Descritos así los peligros de las indulgencias, éstas no pueden ser vistas más que como una opción libre del creyente y no como una obligación (T47). Y todo ello lo dice puntualizando que el papa necesita la intercesión por su persona más que dinero (T48). En estas afirmaciones parece estar intentando conseguir la complicidad de Roma, porque, a su juicio, nadie se opondría ni a sus manifestaciones sobre la caridad ni a esta última de que se rece e implore por el papa. Sin embargo, esa complicidad no era posible, porque, por poner sólo un ejemplo, el cuestionamiento del poder de las llaves socavaba toda la autoridad papal y, con ella, toda la estructura jerárquica de la Iglesia.
Se debe insistir, además, en que la consideración de que la compra de indulgencias es libre (T47), no es simplemente una manera de negarles obligatoriedad. Esa afirmación se asienta en el concepto paulino de libertad, gracias al cual el cristiano se dibuja como ajeno a las prescripciones de la ley (R0 7.6). Las indulgencias serían una suerte de ley, cuyo cumplimiento tendría un efecto casi mágico en la voluntad de Dios. A este tema dedicó la obra La libertad del cristiano (1520), en la que se resume el contenido de esa libertad: “Cree en Cristo; en él te ofrezco toda gracia, justificación, paz y libertad; si crees, lo poseerás, si no crees, no lo tendrás. Porque lo que te resulta imposible a base de las obras y preceptos -tantos y tan inútiles- te será accesible con facilidad y en poco tiempo a base de fe”.

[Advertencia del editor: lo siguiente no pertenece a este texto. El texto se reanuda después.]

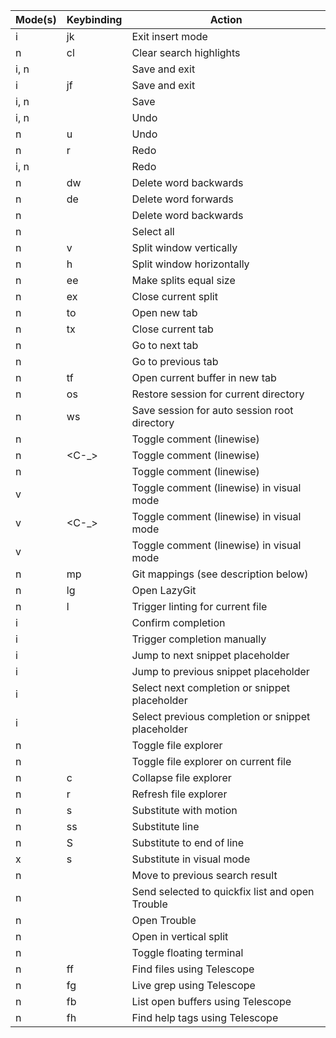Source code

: | Mode(s) | Keybinding | Action                                            |
| ------- | ---------- | ------------------------------------------------- |
| i       | jk         | Exit insert mode                                  |
| n       | <leader>cl | Clear search highlights                           |
| i, n    | <C-x>      | Save and exit                                     |
| i       | jf         | Save and exit                                     |
| i, n    | <C-s>      | Save                                              |
| i, n    | <C-z>      | Undo                                              |
| n       | u          | Undo                                              |
| n       | r          | Redo                                              |
| i, n    | <C-y>      | Redo                                              |
| n       | dw         | Delete word backwards                             |
| n       | de         | Delete word forwards                              |
| n       | <C-d>      | Delete word backwards                             |
| n       | <C-a>      | Select all                                        |
| n       | <leader>v  | Split window vertically                           |
| n       | <leader>h  | Split window horizontally                         |
| n       | <leader>ee | Make splits equal size                            |
| n       | <leader>ex | Close current split                               |
| n       | <leader>to | Open new tab                                      |
| n       | <leader>tx | Close current tab                                 |
| n       | <C-n>      | Go to next tab                                    |
| n       | <C-p>      | Go to previous tab                                |
| n       | <leader>tf | Open current buffer in new tab                    |
| n       | <leader>os | Restore session for current directory             |
| n       | <leader>ws | Save session for auto session root directory      |
| n       | <C-/>      | Toggle comment (linewise)                         |
| n       | <C-\_>     | Toggle comment (linewise)                         |
| n       | <C-c>      | Toggle comment (linewise)                         |
| v       | <C-/>      | Toggle comment (linewise) in visual mode          |
| v       | <C-\_>     | Toggle comment (linewise) in visual mode          |
| v       | <C-c>      | Toggle comment (linewise) in visual mode          |
| n       | <leader>mp | Git mappings (see description below)              |
| n       | <leader>lg | Open LazyGit                                      |
| n       | <leader>l  | Trigger linting for current file                  |
| i       | <CR>       | Confirm completion                                |
| i       | <C-Space>  | Trigger completion manually                       |
| i       | <C-l>      | Jump to next snippet placeholder                  |
| i       | <C-h>      | Jump to previous snippet placeholder              |
| i       | <Tab>      | Select next completion or snippet placeholder     |
| i       | <S-Tab>    | Select previous completion or snippet placeholder |
| n       | <C-b>      | Toggle file explorer                              |
| n       | <A-f>      | Toggle file explorer on current file              |
| n       | <leader>c  | Collapse file explorer                            |
| n       | <leader>r  | Refresh file explorer                             |
| n       | s          | Substitute with motion                            |
| n       | ss         | Substitute line                                   |
| n       | S          | Substitute to end of line                         |
| x       | s          | Substitute in visual mode                         |
| n       | <C-k>      | Move to previous search result                    |
| n       | <C-q>      | Send selected to quickfix list and open Trouble   |
| n       | <C-t>      | Open Trouble                                      |
| n       | <C-v>      | Open in vertical split                            |
| n       | <C-cr>     | Toggle floating terminal                          |
| n       | <leader>ff | Find files using Telescope                        |
| n       | <leader>fg | Live grep using Telescope                         |
| n       | <leader>fb | List open buffers using Telescope                 |
| n       | <leader>fh | Find help tags using Telescope                    |
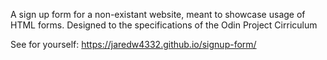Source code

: A sign up form for a non-existant website, meant to showcase usage of HTML forms.
Designed to the specifications of the Odin Project Cirriculum

See for yourself: https://jaredw4332.github.io/signup-form/
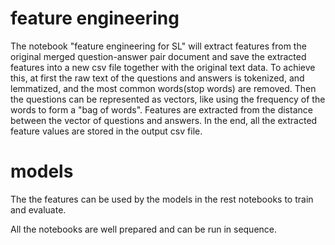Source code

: 
# feature engineering
The notebook "feature engineering for SL" will extract features from the original merged question-answer pair document and save the extracted features into a new csv file together with the original text data.
To achieve this, at first the raw text of the questions and answers is tokenized, and lemmatized, and the most common words(stop words) are removed. Then the questions can be represented as vectors, like using the frequency of the words to form a "bag of words". Features are extracted from the distance between the vector of questions and answers. In the end, all the extracted feature values are stored in the output csv file.
# models
The the features can be used by the models in the rest notebooks to train and evaluate.

All the notebooks are well prepared and can be run in sequence.
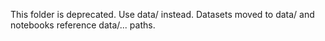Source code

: This folder is deprecated. Use data/ instead. Datasets moved to data/ and notebooks reference data/... paths.

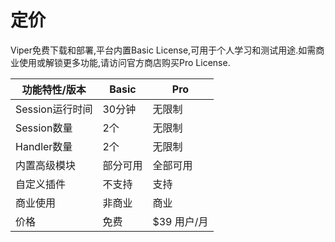 # 定价

Viper免费下载和部署,平台内置Basic License,可用于个人学习和测试用途.如需商业使用或解锁更多功能,请访问官方商店购买Pro License.

| 功能特性/版本     | Basic | Pro      |
|-------------|-------|----------|
| Session运行时间 | 30分钟  | 无限制      |
| Session数量   | 2个    | 无限制      |
| Handler数量   | 2个    | 无限制      |
| 内置高级模块      | 部分可用  | 全部可用     |
| 自定义插件       | 不支持   | 支持       |
| 商业使用        | 非商业   | 商业       |
| 价格          | 免费    | $39 用户/月 |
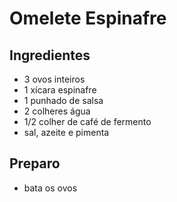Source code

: # Omelete Espinafre

## Ingredientes

- 3 ovos inteiros
- 1 xícara espinafre
- 1 punhado de salsa
- 2 colheres água
- 1/2 colher de café de fermento
- sal, azeite e pimenta

## Preparo
- bata os ovos
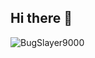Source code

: ## Hi there 👋


<p><img align="left" src="https://github-readme-stats.vercel.app/api/top-langs?username=BugSlayer9000&show_icons=true&locale=en&layout=compact" alt="BugSlayer9000" /></p>
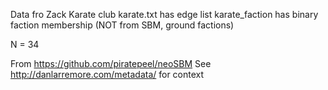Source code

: Data fro Zack Karate club
karate.txt has edge list
karate_faction has binary faction membership (NOT from SBM, ground factions)

N = 34

From https://github.com/piratepeel/neoSBM
See http://danlarremore.com/metadata/ for context

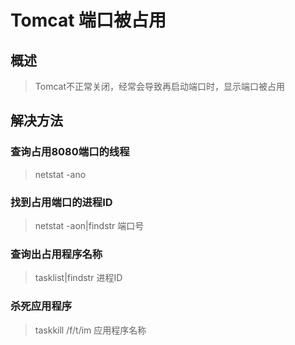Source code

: # Tomcat 端口被占用

## 概述

> Tomcat不正常关闭，经常会导致再启动端口时，显示端口被占用

## 解决方法

### 查询占用8080端口的线程
> netstat -ano

### 找到占用端口的进程ID
> netstat -aon|findstr 端口号

### 查询出占用程序名称
> tasklist|findstr 进程ID

### 杀死应用程序
> taskkill /f/t/im 应用程序名称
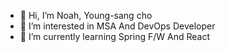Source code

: - 👋 Hi, I’m Noah, Young-sang cho
- 👀 I’m interested in MSA And DevOps Developer
- 🌱 I’m currently learning Spring F/W And React 

<!---
jys177/jys177 is a ✨ special ✨ repository because its `README.md` (this file) appears on your GitHub profile.
You can click the Preview link to take a look at your changes.
--->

La fe, por tanto, libera de las ataduras de la ley: “San Pedro y san Pablo entendieron la libertad evangélica como una liberación no sólo del pecado y de la muerte, sino también de las cargas establecidas en la ley mosaica y, por supuesto y con mayor razón, del estiércol de tradiciones y opiniones humanas”. Por tanto, sólo de la fe vendrá la auténtica justificación, la pasiva, de la que brota la justificación activa, que sí tiene que ver con las obras. De esta noción de libertad nacerá una ética que implica responsabilidad y, sobre todo, frente a la fórmula tripartita medieval del sacramento de la confesión, una ética del arrepentimiento y del reconocimiento de la culpa —y de la aceptación de la pena—.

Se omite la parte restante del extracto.